Two popular protocol stacks are used frequently for implementing networks: the Open Systems Interconnection (OSI) and the Transmission Control Protocol and Internet Protocol (TCP/IP) architecture. We examine each one in turn.
ISO OSI Reference Model
The International Standards Organization (ISO) Open Systems Interconnection model consists of layers by which a network communication occurs. The OSI reference model contains the seven layers listed in Table 7-1.
How communication works across the different layers is depicted in Figure 7-5. We can think of the layers as creating an assembly line, in which each layer adds its own service to the communication. In concert, the layers represent the different activities that must be performed for actual transmission of a message. Separately, each layer serves a purpose; equivalent layers perform similar functions for the sender and receiver. For example, the sender's layer four affixes a header to a message, designating the sender, the receiver, and relevant sequence information. On the receiving end, layer four reads the header to verify that the message is for the intended recipient, and then removes this header.

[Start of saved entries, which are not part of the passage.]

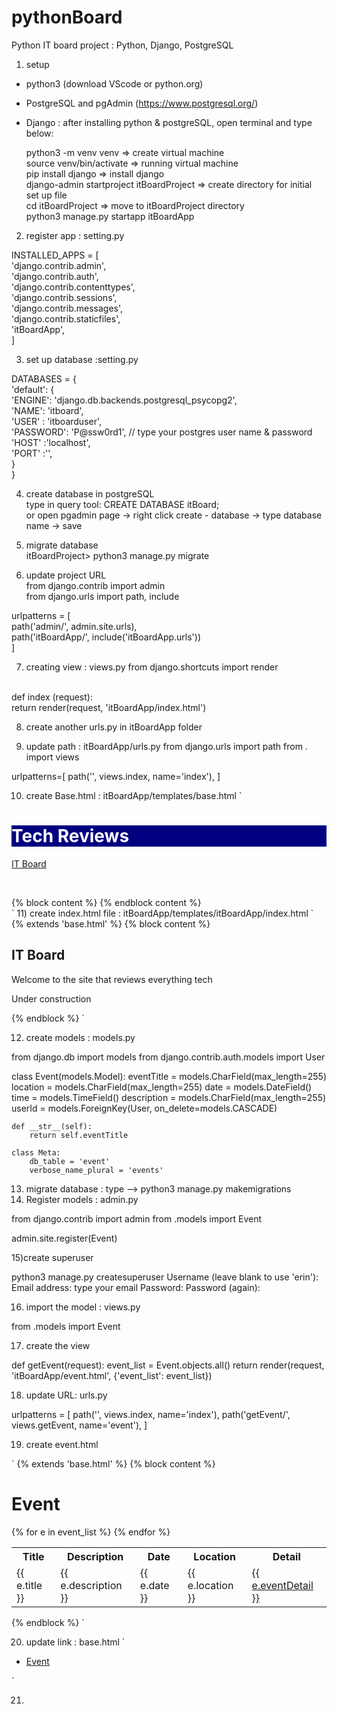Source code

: # pythonBoard

Python IT board project : Python, Django, PostgreSQL

1) setup
- python3 (download VScode or python.org)

- PostgreSQL and pgAdmin (https://www.postgresql.org/)

- Django : after installing python & postgreSQL, open terminal and type below: <br>

  python3 -m venv venv => create virtual machine <br>
  source venv/bin/activate => running virtual machine<br>
  pip install django => install django<br>
  django-admin startproject itBoardProject => create directory for initial set up file<br>
  cd itBoardProject => move to itBoardProject directory<br>
  python3 manage.py startapp itBoardApp<br>

2) register app : setting.py <br>

  INSTALLED_APPS = [<br>
  'django.contrib.admin', <br>
  'django.contrib.auth',<br>
  'django.contrib.contenttypes',<br>
  'django.contrib.sessions',<br>
  'django.contrib.messages',<br>
  'django.contrib.staticfiles',<br>
  'itBoardApp',<br>
  ]<br>

3) set up database :setting.py <br>

  DATABASES = {<br>
    'default': {<br>
    'ENGINE': 'django.db.backends.postgresql_psycopg2',<br>
    'NAME': 'itboard',<br>
    'USER' : 'itboarduser', <br>
    'PASSWORD': 'P@ssw0rd1',    // type your postgres user name & password <br>
    'HOST' :'localhost',<br>
    'PORT' :'',<br>
    }<br>
  }<br>

4) create database in postgreSQL<br>
  type in query tool: CREATE DATABASE itBoard; <br>
  or open pgadmin page -> right click create - database -> type database name -> save <br>

5) migrate database <br>
  itBoardProject> python3 manage.py migrate

6) update project URL<br>
  from django.contrib import admin <br>
  from django.urls import path, include <br>

  urlpatterns = [<br>
  path('admin/', admin.site.urls),<br>
  path('itBoardApp/', include('itBoardApp.urls'))<br>
  ]
  
7) creating view : views.py
  from django.shortcuts import render <br>
  <br>
  def index (request):<br>
    return render(request, 'itBoardApp/index.html') <br>
    
    
8) create another urls.py in itBoardApp folder <br>
 
9) update path : itBoardApp/urls.py
  from django.urls import path
  from . import views

  urlpatterns=[
      path('', views.index, name='index'),
  ]

10) create Base.html : itBoardApp/templates/base.html
`
<!DOCTYPE html>
<html>
    <head>
        <title>IT Board</title>
        <link rel="stylesheet" href="//maxcdn.bootstrapcdn.com/bootstrap/3.2.0/css/bootstrap.min.css">
        <link rel="stylesheet" href="//maxcdn.bootstrapcdn.com/bootstrap/3.2.0/css/bootstrap-theme.min.css">
        <link href='//fonts.googleapis.com/css?family=Lobster&subset=latin,latin-ext' rel='stylesheet' type='text/css'>
    </head>
    <body>
        <div class='jumbotron' style="background-color: Navy; color: white;">
            <h1>Tech Reviews</h1>
        </div>
        <nav class="navbar navbar-default">
                <div class="container-fluid">
                <div class="navbar-header">
                <a class="navbar-brand" href="{% url 'index' %}">IT Board</a>
                </div>
                <ul class="nav navbar-nav">
                </ul>
                </div>
                </nav>
        <p>&nbsp;</p>
        <div class="container">
        {% block content %}
        {% endblock content %}
        </div>
    </body>
</html>
`
11) create index.html file : itBoardApp/templates/itBoardApp/index.html
`
{% extends 'base.html' %}
{% block content %}

<h2>IT Board</h2>
<p>Welcome to the site that
    reviews everything tech
</p>
<p>Under construction</p>

{%  endblock %}
`

12) create models : models.py

from django.db import models
from django.contrib.auth.models import User

class Event(models.Model):
    eventTitle = models.CharField(max_length=255)
    location = models.CharField(max_length=255)
    date = models.DateField()
    time = models.TimeField()
    description = models.CharField(max_length=255)
    userId = models.ForeignKey(User, on_delete=models.CASCADE)

    def __str__(self):
        return self.eventTitle

    class Meta:
        db_table = 'event'
        verbose_name_plural = 'events'

13) migrate database : type --> python3 manage.py makemigrations
14) Register models : admin.py
  
  from django.contrib import admin
  from .models import Event

  admin.site.register(Event)
  
15)create superuser

python3 manage.py createsuperuser
Username (leave blank to use 'erin'): 
Email address: type your email
Password: 
Password (again): 


16) import the model : views.py

from .models import Event

17) create the view 

def getEvent(request):
    event_list = Event.objects.all()
    return render(request, 'itBoardApp/event.html', {'event_list': event_list})
    
18) update URL: urls.py 

urlpatterns = [
    path('', views.index, name='index'),
    path('getEvent/', views.getEvent, name='event'),
]

19) create event.html

`
{% extends 'base.html' %}
{% block content %}
<h1>Event</h1>
<table class='table'>
 <tr>
     <th>Title</th>
     <th>Description</th>
     <th>Date</th>
     <th>Location</th>
     <th>Detail</th>
 </tr>
 {% for e in event_list %}
   <tr>
       <td>{{ e.title }}</td>
       <td>{{ e.description }}</td>
       <td>{{ e.date }}</td>
       <td>{{ e.location }}</td>
        <td><a href="{% url 'eventDetail' id=p.id %}">{{ e.eventDetail }}</a></td>
   </tr>
 {% endfor %}
</table>
{% endblock %}
`

20) update link : base.html
`
<ul class="nav navbar-nav">
  <li><a href="{% url 'event' %}">Event</a></li>
</ul>
`

21)
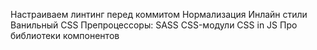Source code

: Настраиваем линтинг перед коммитом
Нормализация
Инлайн стили
Ванильный CSS
Препроцессоры: SASS
CSS-модули
CSS in JS
Про библиотеки компонентов
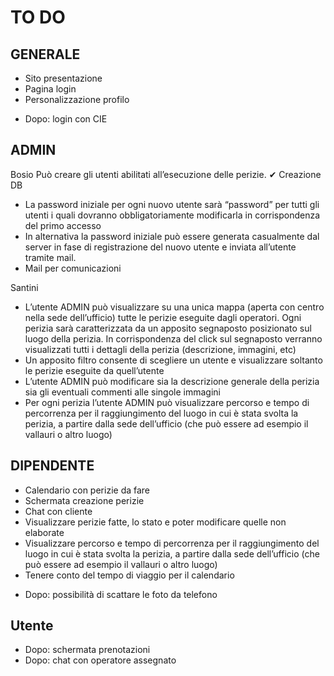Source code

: # TO DO

## GENERALE
- Sito presentazione
- Pagina login
- Personalizzazione profilo
+ Dopo: login con CIE


## ADMIN
Bosio
Può creare gli utenti abilitati all’esecuzione delle perizie.
✔ Creazione DB
- La password iniziale per ogni nuovo utente sarà “password” per tutti gli utenti i quali dovranno obbligatoriamente modificarla in corrispondenza del primo accesso
- In alternativa la password iniziale può essere generata casualmente dal server in fase di registrazione del nuovo utente e inviata all’utente tramite mail.
- Mail per comunicazioni


Santini
- L’utente ADMIN può visualizzare su una unica mappa (aperta con centro nella sede dell’ufficio) tutte le perizie eseguite dagli operatori. Ogni perizia sarà caratterizzata da un apposito segnaposto posizionato sul luogo della perizia. In corrispondenza del click sul segnaposto verranno visualizzati tutti i dettagli della perizia (descrizione, immagini, etc)
- Un apposito filtro consente di scegliere un utente e visualizzare soltanto le perizie eseguite da quell’utente
- L’utente ADMIN può modificare sia la descrizione generale della perizia sia gli eventuali commenti alle singole immagini
- Per ogni perizia l’utente ADMIN può visualizzare percorso e tempo di percorrenza per il raggiungimento del luogo in cui è stata svolta la perizia, a partire dalla sede dell’ufficio (che può essere ad esempio il vallauri o altro luogo)

## DIPENDENTE
- Calendario con perizie da fare
- Schermata creazione perizie
- Chat con cliente
- Visualizzare perizie fatte, lo stato e poter modificare quelle non elaborate
- Visualizzare percorso e tempo di percorrenza per il raggiungimento del luogo in cui è stata svolta la perizia, a partire dalla sede dell’ufficio (che può essere ad esempio il vallauri o altro luogo)
- Tenere conto del tempo di viaggio per il calendario
+ Dopo: possibilità di scattare le foto da telefono

## Utente
+ Dopo: schermata prenotazioni
+ Dopo: chat con operatore assegnato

Each layer passes data in three directions: above with a layer communicating more abstractly, parallel or across to the same layer in another host, and below with a layer handling less abstract (that is, more fundamental) data items. The communications above and below are actual interactions, while the parallel one is a virtual communication path. Parallel layers are called "peers."
Let us look at a simple example of protocol transmission. Suppose that, to send email to a friend, you run an application such as Eudora, Outlook, or Unix mail. You type a message, using the application's editor, and the application formats the message into two parts: a header that shows to whom the message is intended (as well as other things, such as sender and time sent), and a body that contains the text of your message. The application reformats your message into a standard format so that even if you and your friend use different mail applications, you can still exchange e-mail. This transformation is shown in Figure 7-6.
However, the message is not transmitted exactly as you typed it, as raw text. Raw text is a very inefficient coding, because an alphabet uses relatively few of the 255 possible characters for an 8-bit byte. Instead, the presentation layer is likely to change the raw text into something else. It may do compression, character conversions, and even some cryptography. An e-mail message is a one-way transfer (from sender to receiver), so it is not initiating a session in which data fly back and forth between the two endpoints. Because the notion of a communication session is not directly relevant in this scenario, we ignore the session layer for now. Occasionally, spurious signals intrude in a communication channel, as when static rustles a telephone line or interference intrudes on a radio or television signal. To address this, the transport layer adds error detection and correction coding to filter out these spurious signals.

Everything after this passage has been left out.